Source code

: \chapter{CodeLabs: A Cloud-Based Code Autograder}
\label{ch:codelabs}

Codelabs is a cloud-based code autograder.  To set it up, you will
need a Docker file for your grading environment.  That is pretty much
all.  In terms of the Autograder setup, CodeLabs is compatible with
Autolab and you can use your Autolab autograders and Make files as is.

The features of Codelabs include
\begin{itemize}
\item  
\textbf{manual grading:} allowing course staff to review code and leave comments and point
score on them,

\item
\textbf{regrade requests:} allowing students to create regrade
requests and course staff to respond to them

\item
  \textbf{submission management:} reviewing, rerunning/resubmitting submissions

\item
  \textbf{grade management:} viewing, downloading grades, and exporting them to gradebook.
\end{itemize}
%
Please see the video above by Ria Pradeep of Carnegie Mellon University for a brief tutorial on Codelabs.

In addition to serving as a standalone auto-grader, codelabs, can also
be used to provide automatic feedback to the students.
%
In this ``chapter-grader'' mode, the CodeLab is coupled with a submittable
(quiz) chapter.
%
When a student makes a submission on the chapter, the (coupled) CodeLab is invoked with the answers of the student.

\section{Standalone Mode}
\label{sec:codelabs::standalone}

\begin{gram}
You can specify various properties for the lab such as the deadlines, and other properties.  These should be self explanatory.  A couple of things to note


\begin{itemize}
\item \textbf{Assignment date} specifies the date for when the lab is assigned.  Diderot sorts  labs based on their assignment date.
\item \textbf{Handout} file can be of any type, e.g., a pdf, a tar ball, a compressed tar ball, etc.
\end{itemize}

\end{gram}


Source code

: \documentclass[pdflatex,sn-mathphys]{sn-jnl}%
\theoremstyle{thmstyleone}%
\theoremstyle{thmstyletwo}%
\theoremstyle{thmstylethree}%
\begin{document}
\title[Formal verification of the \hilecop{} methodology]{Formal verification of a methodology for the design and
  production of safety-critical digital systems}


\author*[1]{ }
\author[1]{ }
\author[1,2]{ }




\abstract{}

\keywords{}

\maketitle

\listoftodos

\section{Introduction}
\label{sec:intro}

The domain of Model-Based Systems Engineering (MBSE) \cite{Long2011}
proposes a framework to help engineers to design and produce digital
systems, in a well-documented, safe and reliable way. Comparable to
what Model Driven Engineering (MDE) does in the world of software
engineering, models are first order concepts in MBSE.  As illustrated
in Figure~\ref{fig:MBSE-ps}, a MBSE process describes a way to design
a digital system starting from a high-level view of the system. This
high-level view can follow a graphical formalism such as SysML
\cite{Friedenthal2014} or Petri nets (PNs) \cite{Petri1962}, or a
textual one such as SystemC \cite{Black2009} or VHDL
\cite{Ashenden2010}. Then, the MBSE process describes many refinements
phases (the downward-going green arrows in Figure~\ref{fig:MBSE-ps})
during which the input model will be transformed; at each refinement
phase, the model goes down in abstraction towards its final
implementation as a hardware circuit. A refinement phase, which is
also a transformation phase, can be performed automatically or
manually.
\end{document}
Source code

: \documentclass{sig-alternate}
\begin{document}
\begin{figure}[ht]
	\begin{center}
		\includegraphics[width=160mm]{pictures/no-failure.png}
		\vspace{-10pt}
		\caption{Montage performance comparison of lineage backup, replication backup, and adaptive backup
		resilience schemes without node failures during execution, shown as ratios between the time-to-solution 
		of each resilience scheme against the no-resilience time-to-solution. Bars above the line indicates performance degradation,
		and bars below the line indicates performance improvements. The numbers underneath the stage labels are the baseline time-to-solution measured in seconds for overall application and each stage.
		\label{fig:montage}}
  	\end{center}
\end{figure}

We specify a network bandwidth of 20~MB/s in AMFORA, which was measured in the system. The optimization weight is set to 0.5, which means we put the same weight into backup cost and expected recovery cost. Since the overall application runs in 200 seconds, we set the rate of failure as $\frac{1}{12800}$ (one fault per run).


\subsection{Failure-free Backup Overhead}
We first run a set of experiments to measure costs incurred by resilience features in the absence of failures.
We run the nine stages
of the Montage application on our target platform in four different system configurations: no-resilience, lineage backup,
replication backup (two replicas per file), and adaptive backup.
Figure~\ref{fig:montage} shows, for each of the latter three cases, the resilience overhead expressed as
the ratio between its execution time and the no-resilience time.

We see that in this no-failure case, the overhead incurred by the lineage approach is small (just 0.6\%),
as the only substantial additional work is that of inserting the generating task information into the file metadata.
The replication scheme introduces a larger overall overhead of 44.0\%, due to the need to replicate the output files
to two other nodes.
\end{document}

▸ **WHAT THE TASK ASKS**
Write out the records in full, exactly as they appear above.

▸ **ANSWER TO THE PROBLEM**
Source code

: \chapter{CodeLabs: A Cloud-Based Code Autograder}
\label{ch:codelabs}

Codelabs is a cloud-based code autograder.  To set it up, you will
need a Docker file for your grading environment.  That is pretty much
all.  In terms of the Autograder setup, CodeLabs is compatible with
Autolab and you can use your Autolab autograders and Make files as is.

The features of Codelabs include
\begin{itemize}
\item  
\textbf{manual grading:} allowing course staff to review code and leave comments and point
score on them,

\item
\textbf{regrade requests:} allowing students to create regrade
requests and course staff to respond to them

\item
  \textbf{submission management:} reviewing, rerunning/resubmitting submissions

\item
  \textbf{grade management:} viewing, downloading grades, and exporting them to gradebook.
\end{itemize}
%
Please see the video above by Ria Pradeep of Carnegie Mellon University for a brief tutorial on Codelabs.

In addition to serving as a standalone auto-grader, codelabs, can also
be used to provide automatic feedback to the students.
%
In this ``chapter-grader'' mode, the CodeLab is coupled with a submittable
(quiz) chapter.
%
When a student makes a submission on the chapter, the (coupled) CodeLab is invoked with the answers of the student.

\section{Standalone Mode}
\label{sec:codelabs::standalone}

\begin{gram}
You can specify various properties for the lab such as the deadlines, and other properties.  These should be self explanatory.  A couple of things to note


\begin{itemize}
\item \textbf{Assignment date} specifies the date for when the lab is assigned.  Diderot sorts  labs based on their assignment date.
\item \textbf{Handout} file can be of any type, e.g., a pdf, a tar ball, a compressed tar ball, etc.
\end{itemize}

\end{gram}


Source code

: \documentclass[pdflatex,sn-mathphys]{sn-jnl}%
\theoremstyle{thmstyleone}%
\theoremstyle{thmstyletwo}%
\theoremstyle{thmstylethree}%
\begin{document}
\title[Formal verification of the \hilecop{} methodology]{Formal verification of a methodology for the design and
  production of safety-critical digital systems}


\author*[1]{ }
\author[1]{ }
\author[1,2]{ }




\abstract{}

\keywords{}

\maketitle

\listoftodos

\section{Introduction}
\label{sec:intro}

The domain of Model-Based Systems Engineering (MBSE) \cite{Long2011}
proposes a framework to help engineers to design and produce digital
systems, in a well-documented, safe and reliable way. Comparable to
what Model Driven Engineering (MDE) does in the world of software
engineering, models are first order concepts in MBSE.  As illustrated
in Figure~\ref{fig:MBSE-ps}, a MBSE process describes a way to design
a digital system starting from a high-level view of the system. This
high-level view can follow a graphical formalism such as SysML
\cite{Friedenthal2014} or Petri nets (PNs) \cite{Petri1962}, or a
textual one such as SystemC \cite{Black2009} or VHDL
\cite{Ashenden2010}. Then, the MBSE process describes many refinements
phases (the downward-going green arrows in Figure~\ref{fig:MBSE-ps})
during which the input model will be transformed; at each refinement
phase, the model goes down in abstraction towards its final
implementation as a hardware circuit. A refinement phase, which is
also a transformation phase, can be performed automatically or
manually.
\end{document}
Source code

: \documentclass{sig-alternate}
\begin{document}
\begin{figure}[ht]
	\begin{center}
		\includegraphics[width=160mm]{pictures/no-failure.png}
		\vspace{-10pt}
		\caption{Montage performance comparison of lineage backup, replication backup, and adaptive backup
		resilience schemes without node failures during execution, shown as ratios between the time-to-solution 
		of each resilience scheme against the no-resilience time-to-solution. Bars above the line indicates performance degradation,
		and bars below the line indicates performance improvements. The numbers underneath the stage labels are the baseline time-to-solution measured in seconds for overall application and each stage.
		\label{fig:montage}}
  	\end{center}
\end{figure}

We specify a network bandwidth of 20~MB/s in AMFORA, which was measured in the system. The optimization weight is set to 0.5, which means we put the same weight into backup cost and expected recovery cost. Since the overall application runs in 200 seconds, we set the rate of failure as $\frac{1}{12800}$ (one fault per run).


\subsection{Failure-free Backup Overhead}
We first run a set of experiments to measure costs incurred by resilience features in the absence of failures.
We run the nine stages
of the Montage application on our target platform in four different system configurations: no-resilience, lineage backup,
replication backup (two replicas per file), and adaptive backup.
Figure~\ref{fig:montage} shows, for each of the latter three cases, the resilience overhead expressed as
the ratio between its execution time and the no-resilience time.

We see that in this no-failure case, the overhead incurred by the lineage approach is small (just 0.6\%),
as the only substantial additional work is that of inserting the generating task information into the file metadata.
The replication scheme introduces a larger overall overhead of 44.0\%, due to the need to replicate the output files
to two other nodes.
\end{document}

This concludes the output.